2. After doing some research, i discovered heroku IP might be on some sort of block list so i was suggested to add proxy to chromedriver options
import undetected_chromedriver as webdriver
opts = uc.ChromeOptions()
opts.add_argument("--enable-javascript")
opts.add_argument(f'--proxy-server=socks5://hostip:port')
driver = uc.Chrome(use_subprocess=True, options=opts)
driver.get(url)
print(driver.page_source)
3. I found similar option to the second one which seemed to work for other, but still site showed captcha verification
import undetected_chromedriver as webdriver
import os
import shutil
import tempfile
class ProxyExtension:
manifest_json = """
{
"version": "1.0.0",
"manifest_version": 2,
"name": "Chrome Proxy",
"permissions": [
"proxy",
"tabs",
"unlimitedStorage",
"storage",
"<all_urls>",
"webRequest",
"webRequestBlocking"
],
"background": {"scripts": ["background.js"]},
"minimum_chrome_version": "76.0.0"
}
"""
background_js = """
var config = {
mode: "fixed_servers",
rules: {
singleProxy: {
scheme: "http",
host: "%s",
port: %d
},
bypassList: ["localhost"]
}
};
chrome.proxy.settings.set({value: config, scope: "regular"}, function() {});
function callbackFn(details) {
return {
authCredentials: {
username: "%s",
password: "%s"
}
};
}
chrome.webRequest.onAuthRequired.addListener(
callbackFn,
{ urls: ["<all_urls>"] },
['blocking']
);
"""
def __init__(self, host, port, user, password):
self._dir = os.path.normpath(tempfile.mkdtemp())
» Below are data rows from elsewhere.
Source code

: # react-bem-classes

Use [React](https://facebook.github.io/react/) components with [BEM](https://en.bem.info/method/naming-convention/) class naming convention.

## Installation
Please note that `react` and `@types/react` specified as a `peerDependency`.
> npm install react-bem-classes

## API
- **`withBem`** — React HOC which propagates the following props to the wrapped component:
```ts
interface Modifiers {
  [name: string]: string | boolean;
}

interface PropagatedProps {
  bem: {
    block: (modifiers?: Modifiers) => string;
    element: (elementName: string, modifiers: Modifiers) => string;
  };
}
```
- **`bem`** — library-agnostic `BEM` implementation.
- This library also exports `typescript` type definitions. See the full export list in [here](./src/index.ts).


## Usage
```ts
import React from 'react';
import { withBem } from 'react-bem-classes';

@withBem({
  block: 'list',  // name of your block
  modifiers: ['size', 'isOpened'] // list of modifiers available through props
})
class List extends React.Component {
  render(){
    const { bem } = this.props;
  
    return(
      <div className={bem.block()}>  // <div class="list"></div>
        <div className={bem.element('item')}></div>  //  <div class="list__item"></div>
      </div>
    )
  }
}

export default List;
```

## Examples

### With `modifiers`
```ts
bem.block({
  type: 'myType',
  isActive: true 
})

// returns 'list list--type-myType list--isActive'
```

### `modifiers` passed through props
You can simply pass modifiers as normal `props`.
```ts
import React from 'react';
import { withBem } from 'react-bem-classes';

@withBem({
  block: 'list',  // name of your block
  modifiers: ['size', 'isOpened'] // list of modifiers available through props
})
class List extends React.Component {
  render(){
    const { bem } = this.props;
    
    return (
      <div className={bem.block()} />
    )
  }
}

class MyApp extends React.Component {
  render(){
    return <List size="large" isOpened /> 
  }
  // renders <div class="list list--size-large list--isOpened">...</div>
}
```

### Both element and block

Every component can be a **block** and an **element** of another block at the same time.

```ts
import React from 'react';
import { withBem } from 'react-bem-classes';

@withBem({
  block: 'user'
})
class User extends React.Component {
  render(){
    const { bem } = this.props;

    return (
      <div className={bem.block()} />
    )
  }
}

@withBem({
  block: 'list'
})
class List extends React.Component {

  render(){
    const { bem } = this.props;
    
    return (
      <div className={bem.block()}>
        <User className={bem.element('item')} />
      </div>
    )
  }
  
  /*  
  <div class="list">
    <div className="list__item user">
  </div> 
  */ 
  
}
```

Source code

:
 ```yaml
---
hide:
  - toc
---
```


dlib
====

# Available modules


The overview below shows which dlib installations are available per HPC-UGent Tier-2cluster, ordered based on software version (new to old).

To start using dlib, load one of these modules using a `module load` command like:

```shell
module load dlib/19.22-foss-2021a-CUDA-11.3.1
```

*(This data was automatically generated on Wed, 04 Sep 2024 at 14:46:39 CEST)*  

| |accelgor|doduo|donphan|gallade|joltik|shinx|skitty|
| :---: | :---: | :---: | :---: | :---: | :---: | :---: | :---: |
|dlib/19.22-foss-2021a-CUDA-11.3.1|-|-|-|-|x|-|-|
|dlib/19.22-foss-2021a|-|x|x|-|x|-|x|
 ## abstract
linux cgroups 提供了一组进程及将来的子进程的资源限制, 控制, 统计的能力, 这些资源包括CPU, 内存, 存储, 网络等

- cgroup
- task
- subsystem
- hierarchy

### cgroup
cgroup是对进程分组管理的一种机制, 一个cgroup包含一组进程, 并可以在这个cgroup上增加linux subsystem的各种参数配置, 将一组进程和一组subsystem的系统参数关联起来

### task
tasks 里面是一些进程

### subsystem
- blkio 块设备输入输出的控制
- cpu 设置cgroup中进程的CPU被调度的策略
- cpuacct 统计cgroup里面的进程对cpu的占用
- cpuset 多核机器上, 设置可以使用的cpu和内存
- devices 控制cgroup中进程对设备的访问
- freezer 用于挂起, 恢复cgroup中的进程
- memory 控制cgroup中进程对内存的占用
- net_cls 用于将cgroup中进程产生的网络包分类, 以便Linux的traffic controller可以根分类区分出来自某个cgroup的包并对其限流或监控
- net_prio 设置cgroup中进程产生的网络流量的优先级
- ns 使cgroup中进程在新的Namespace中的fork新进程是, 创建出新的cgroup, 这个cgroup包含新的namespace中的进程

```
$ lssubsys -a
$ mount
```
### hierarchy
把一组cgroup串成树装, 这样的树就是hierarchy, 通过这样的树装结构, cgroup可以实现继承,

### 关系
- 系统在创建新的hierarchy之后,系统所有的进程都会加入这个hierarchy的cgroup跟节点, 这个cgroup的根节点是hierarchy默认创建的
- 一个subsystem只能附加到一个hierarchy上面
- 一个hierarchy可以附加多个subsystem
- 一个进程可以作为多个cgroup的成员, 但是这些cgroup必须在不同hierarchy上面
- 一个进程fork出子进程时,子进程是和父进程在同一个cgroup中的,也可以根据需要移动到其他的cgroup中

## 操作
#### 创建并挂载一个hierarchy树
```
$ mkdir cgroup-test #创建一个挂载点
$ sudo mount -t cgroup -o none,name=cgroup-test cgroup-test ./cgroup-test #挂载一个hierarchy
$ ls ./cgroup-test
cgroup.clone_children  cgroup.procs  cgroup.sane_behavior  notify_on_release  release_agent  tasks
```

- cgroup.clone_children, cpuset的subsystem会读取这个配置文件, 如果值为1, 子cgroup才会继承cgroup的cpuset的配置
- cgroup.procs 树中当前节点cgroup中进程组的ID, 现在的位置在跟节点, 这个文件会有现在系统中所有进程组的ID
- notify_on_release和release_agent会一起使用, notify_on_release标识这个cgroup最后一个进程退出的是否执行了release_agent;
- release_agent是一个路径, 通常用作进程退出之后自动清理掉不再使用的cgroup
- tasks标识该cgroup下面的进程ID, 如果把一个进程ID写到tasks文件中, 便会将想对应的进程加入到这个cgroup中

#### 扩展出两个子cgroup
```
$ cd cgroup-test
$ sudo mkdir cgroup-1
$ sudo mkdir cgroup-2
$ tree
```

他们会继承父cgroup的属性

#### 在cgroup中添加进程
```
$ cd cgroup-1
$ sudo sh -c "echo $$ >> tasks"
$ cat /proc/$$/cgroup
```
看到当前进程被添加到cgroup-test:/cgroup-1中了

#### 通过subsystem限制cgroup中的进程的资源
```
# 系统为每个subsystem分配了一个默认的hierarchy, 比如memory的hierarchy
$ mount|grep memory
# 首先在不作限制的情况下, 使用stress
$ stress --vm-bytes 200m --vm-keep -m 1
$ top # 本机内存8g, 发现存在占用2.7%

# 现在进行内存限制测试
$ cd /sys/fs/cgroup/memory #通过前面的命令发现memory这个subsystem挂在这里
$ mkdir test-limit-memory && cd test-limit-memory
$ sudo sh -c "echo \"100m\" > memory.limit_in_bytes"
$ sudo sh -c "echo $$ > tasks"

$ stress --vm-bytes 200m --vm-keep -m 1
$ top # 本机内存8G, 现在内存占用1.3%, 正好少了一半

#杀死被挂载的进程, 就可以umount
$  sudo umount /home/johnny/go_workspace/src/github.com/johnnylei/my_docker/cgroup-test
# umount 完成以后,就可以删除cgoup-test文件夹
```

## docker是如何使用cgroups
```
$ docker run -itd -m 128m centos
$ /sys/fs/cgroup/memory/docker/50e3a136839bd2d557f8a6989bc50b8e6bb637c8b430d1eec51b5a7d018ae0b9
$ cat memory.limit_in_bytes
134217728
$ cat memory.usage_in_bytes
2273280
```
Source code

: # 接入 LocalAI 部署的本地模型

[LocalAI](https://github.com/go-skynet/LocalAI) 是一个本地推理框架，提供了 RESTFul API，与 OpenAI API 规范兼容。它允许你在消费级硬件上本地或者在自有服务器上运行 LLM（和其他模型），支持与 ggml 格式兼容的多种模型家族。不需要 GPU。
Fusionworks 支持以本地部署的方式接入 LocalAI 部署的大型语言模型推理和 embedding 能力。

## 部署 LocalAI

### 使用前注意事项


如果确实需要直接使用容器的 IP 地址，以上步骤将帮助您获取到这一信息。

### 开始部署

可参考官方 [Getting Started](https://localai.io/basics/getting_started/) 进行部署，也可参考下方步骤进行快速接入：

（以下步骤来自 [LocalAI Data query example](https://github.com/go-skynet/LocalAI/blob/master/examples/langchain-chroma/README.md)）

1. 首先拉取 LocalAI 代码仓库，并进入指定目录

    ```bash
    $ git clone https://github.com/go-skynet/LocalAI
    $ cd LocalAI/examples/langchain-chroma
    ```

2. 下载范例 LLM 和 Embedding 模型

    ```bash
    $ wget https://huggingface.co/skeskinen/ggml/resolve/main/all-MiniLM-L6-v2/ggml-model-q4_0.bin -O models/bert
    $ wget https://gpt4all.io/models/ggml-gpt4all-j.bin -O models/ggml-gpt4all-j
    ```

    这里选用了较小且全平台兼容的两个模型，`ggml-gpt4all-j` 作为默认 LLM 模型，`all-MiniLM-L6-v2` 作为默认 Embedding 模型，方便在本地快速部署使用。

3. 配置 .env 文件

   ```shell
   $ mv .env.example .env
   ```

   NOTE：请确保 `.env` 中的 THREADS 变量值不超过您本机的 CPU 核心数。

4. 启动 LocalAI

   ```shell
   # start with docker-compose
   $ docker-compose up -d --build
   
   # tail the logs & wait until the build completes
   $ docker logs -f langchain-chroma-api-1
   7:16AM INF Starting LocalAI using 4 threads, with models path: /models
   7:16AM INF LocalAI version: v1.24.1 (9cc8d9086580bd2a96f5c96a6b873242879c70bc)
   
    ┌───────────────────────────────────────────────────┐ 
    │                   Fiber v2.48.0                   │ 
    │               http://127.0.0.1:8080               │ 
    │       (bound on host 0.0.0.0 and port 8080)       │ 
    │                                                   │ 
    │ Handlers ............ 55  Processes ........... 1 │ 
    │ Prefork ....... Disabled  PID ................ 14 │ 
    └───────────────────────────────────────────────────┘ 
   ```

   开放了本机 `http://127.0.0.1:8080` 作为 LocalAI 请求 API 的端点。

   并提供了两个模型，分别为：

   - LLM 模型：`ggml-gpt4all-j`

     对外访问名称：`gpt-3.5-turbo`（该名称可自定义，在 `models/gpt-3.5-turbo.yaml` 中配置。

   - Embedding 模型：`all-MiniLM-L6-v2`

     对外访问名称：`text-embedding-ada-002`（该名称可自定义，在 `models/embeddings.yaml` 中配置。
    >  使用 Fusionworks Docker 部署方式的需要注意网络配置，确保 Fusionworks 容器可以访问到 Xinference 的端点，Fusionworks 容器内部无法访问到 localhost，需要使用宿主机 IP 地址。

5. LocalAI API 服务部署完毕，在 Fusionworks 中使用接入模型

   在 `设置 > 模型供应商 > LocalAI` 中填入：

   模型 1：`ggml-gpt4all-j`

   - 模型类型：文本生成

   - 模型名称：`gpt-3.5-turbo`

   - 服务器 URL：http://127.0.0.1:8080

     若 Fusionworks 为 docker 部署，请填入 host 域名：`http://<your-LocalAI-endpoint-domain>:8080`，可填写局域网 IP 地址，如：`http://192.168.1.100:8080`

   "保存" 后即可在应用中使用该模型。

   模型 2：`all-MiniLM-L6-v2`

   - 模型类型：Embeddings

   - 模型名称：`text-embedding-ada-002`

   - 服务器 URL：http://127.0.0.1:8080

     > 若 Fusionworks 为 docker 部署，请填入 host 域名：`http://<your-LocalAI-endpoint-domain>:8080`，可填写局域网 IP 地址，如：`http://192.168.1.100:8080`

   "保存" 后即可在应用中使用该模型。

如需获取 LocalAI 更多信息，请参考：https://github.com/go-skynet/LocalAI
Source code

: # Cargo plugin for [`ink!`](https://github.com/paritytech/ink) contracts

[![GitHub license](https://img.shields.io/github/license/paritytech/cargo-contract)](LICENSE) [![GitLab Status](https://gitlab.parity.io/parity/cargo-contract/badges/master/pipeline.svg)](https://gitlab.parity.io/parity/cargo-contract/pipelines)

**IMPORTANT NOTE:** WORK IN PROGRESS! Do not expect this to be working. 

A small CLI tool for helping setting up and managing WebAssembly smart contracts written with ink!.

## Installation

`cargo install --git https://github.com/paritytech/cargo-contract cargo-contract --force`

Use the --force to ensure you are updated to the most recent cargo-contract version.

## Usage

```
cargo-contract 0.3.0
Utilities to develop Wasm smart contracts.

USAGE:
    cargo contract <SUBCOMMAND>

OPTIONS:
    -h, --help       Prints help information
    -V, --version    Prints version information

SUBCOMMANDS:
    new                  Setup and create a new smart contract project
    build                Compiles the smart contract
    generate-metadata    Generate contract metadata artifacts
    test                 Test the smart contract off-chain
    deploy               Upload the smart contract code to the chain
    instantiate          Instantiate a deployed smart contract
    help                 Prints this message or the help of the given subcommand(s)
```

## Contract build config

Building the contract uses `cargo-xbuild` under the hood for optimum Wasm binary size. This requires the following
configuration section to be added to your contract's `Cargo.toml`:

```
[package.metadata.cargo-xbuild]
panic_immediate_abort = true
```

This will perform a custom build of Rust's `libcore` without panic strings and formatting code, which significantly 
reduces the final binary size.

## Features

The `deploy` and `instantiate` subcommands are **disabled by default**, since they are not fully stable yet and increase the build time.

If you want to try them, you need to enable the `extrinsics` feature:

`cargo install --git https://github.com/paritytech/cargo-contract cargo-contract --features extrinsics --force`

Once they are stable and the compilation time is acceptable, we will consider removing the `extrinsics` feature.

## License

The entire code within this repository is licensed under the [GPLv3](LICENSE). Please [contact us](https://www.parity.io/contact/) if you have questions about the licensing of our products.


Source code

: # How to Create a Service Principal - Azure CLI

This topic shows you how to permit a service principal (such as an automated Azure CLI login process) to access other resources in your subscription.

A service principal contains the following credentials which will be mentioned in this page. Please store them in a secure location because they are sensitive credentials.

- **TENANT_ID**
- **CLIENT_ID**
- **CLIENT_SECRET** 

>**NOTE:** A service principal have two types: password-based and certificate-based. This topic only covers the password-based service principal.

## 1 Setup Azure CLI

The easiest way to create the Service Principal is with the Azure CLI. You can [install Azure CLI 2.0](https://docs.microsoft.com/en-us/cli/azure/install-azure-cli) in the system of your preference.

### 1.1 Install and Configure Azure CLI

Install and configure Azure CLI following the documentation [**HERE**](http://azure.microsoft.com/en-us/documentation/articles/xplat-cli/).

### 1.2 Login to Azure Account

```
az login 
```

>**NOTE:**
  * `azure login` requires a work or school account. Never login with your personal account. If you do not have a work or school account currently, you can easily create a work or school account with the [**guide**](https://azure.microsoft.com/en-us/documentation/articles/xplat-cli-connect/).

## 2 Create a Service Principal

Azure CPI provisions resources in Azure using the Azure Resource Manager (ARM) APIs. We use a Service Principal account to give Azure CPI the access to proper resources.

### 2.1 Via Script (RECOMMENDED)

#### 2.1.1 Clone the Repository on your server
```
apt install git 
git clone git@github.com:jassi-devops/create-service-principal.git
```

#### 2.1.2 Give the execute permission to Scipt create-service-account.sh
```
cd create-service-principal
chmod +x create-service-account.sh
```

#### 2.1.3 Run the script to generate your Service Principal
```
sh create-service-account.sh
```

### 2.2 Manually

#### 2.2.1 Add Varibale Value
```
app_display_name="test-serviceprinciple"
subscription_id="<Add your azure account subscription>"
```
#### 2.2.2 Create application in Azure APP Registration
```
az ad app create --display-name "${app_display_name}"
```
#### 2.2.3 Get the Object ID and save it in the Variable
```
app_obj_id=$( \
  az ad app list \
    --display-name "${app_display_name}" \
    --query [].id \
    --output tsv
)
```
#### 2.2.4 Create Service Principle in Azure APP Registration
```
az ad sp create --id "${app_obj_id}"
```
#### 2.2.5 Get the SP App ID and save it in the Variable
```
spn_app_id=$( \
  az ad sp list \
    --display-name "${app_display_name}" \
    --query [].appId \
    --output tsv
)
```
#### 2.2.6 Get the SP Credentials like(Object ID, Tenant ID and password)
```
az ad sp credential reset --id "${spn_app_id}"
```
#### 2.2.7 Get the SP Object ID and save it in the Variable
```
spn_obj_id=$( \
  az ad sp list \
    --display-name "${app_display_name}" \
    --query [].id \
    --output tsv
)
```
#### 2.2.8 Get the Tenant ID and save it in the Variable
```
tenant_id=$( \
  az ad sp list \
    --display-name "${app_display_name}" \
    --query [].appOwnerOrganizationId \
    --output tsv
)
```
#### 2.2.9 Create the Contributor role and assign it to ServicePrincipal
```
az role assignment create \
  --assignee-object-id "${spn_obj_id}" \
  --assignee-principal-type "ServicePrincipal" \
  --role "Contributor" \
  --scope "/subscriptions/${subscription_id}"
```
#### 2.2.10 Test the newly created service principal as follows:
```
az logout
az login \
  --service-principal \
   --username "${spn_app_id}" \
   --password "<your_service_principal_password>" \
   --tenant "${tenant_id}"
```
manifest_file = os.path.join(self._dir, "manifest.json")
with open(manifest_file, mode="w") as f:
f.write(self.manifest_json)
background_js = self.background_js % (host, port, user, password)
background_file = os.path.join(self._dir, "background.js")
with open(background_file, mode="w") as f:
f.write(background_js)
@property
def directory(self):
return self._dir
def __del__(self):
shutil.rmtree(self._dir)
if __name__ == "__main__":
proxy = ("hostip", port, "username", "pass")
proxy_extension = ProxyExtension(*proxy)
options = uc.ChromeOptions()
options.add_argument("--enable-javascript")
options.add_argument(f"--load-extension={proxy_extension.directory}")
driver = uc.Chrome(use_subprocess=True, options=options)
Also i've tried options like adding --headless option, changing agent to firefox, adding nogpu option and etc.
I've been trying to fix this for a month, now I hope someone knows answer to my problem.
CodePudding user response:
You are likely receiving the captcha due to Heroku having a datacenter ip and probably being flagged or something similar. You have a couple of options you could try using a residential proxy and hope its not flagged and you don't get a captcha or you could pay for a captcha solution like 2Captcha or Capmonster. Not sure exactly what type of captcha you are getting but both support reCaptcha. The 2Captcha Docs have a lot of good information for submitting the captcha once you solve it.